21 days ago

New Feature Fridays: G‑Crafter is (finally) manifold

If you’ve ever watched G‑Crafter chew on a boolean operation and thought, “buddy… are you okay?” — same.

This week’s New Feature Friday is a big one: G‑Crafter now generates manifold geometry. It’s been a long slog, a lot of weird edge cases, and more late-night “why is this face inside-out” moments than I care to admit. But the payoff is huge.

What does “manifold” mean (and why should you care)?

In normal-human terms: manifold geometry is watertight.
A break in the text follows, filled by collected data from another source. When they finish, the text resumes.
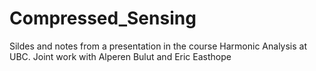 # Compressed_Sensing
Sildes and notes from a presentation in the course Harmonic Analysis at UBC. Joint work with Alperen Bulut and Eric Easthope
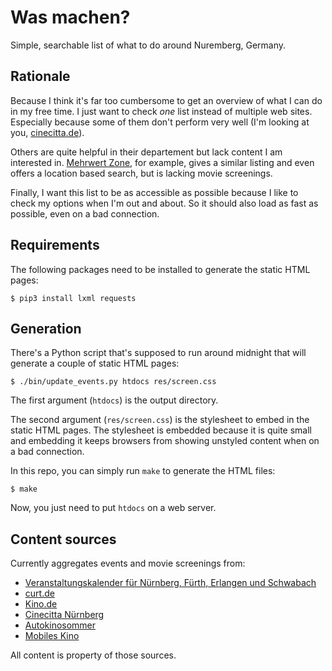 # Was machen?

Simple, searchable list of what to do around Nuremberg, Germany.

## Rationale

Because I think it's far too cumbersome to get an overview of what I can do
in my free time. I just want to check _one_ list instead of multiple web
sites. Especially because some of them don't perform very well (I'm looking
at you, [cinecitta.de](https://www.cinecitta.de)).

Others are quite helpful in their departement but lack content I am
interested in. [Mehrwert Zone](https://mwz.mobi/), for example, gives a
similar listing and even offers a location based search, but is lacking
movie screenings.

Finally, I want this list to be as accessible as possible because I like
to check my options when I'm out and about. So it should also load as fast
as possible, even on a bad connection.

## Requirements

The following packages need to be installed to generate the static HTML pages:

	$ pip3 install lxml requests

## Generation

There's a Python script that's supposed to run around midnight that will
generate a couple of static HTML pages:

	$ ./bin/update_events.py htdocs res/screen.css

The first argument (`htdocs`) is the output directory.

The second argument (`res/screen.css`) is the stylesheet to embed in the
static HTML pages. The stylesheet is embedded because it is quite small and
embedding it keeps browsers from showing unstyled content when on a bad
connection.

In this repo, you can simply run `make` to generate the HTML files:

	$ make

Now, you just need to put `htdocs` on a web server.

## Content sources

Currently aggregates events and movie screenings from:

* [Veranstaltungskalender für Nürnberg, Fürth, Erlangen und Schwabach](https://meineveranstaltungen.nuernberg.de)
* [curt.de](https://www.curt.de/nbg/)
* [Kino.de](https://www.kino.de/)
* [Cinecitta Nürnberg](https://www.cinecitta.de/)
* [Autokinosommer](https://autokinosommer.de/)
* [Mobiles Kino](https://www.mobileskino.de/)

All content is property of those sources.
Every edge belongs where it should, surfaces don’t do impossible topological gymnastics, and the model is something that actually behaves like a real 3D object.

Which means two very important things:

  • CSG (boolean) operations got ~30× faster.
    Union / subtract / intersect are no longer a coffee-break feature.
  • You can now 3D print the output.
    Because duh — if it’s manifold, slicers don’t have to guess what you meant.

This is one of those foundational upgrades that doesn’t just add a shiny button… it changes what the whole tool can confidently do.


The practical wins

1) CSG is dramatically faster

Booleans are core to how a lot of us model: cut holes, notch joints, merge parts, carve clearances, iterate, repeat. The new manifold pipeline makes those operations way more predictable and way faster.

If you’ve been avoiding complex booleans because they were slow or flaky, now’s the time to revisit that workflow.

2) Output you can actually print

Previously, even if something looked “fine” onscreen, it could still be non‑manifold in subtle ways — and 3D printing software will absolutely call you out for that.

Now the output is designed to be printable geometry: watertight solids that slicers can handle without playing detective.


Also: a pile of quality-of-life upgrades (aka “I fixed so many bugs”)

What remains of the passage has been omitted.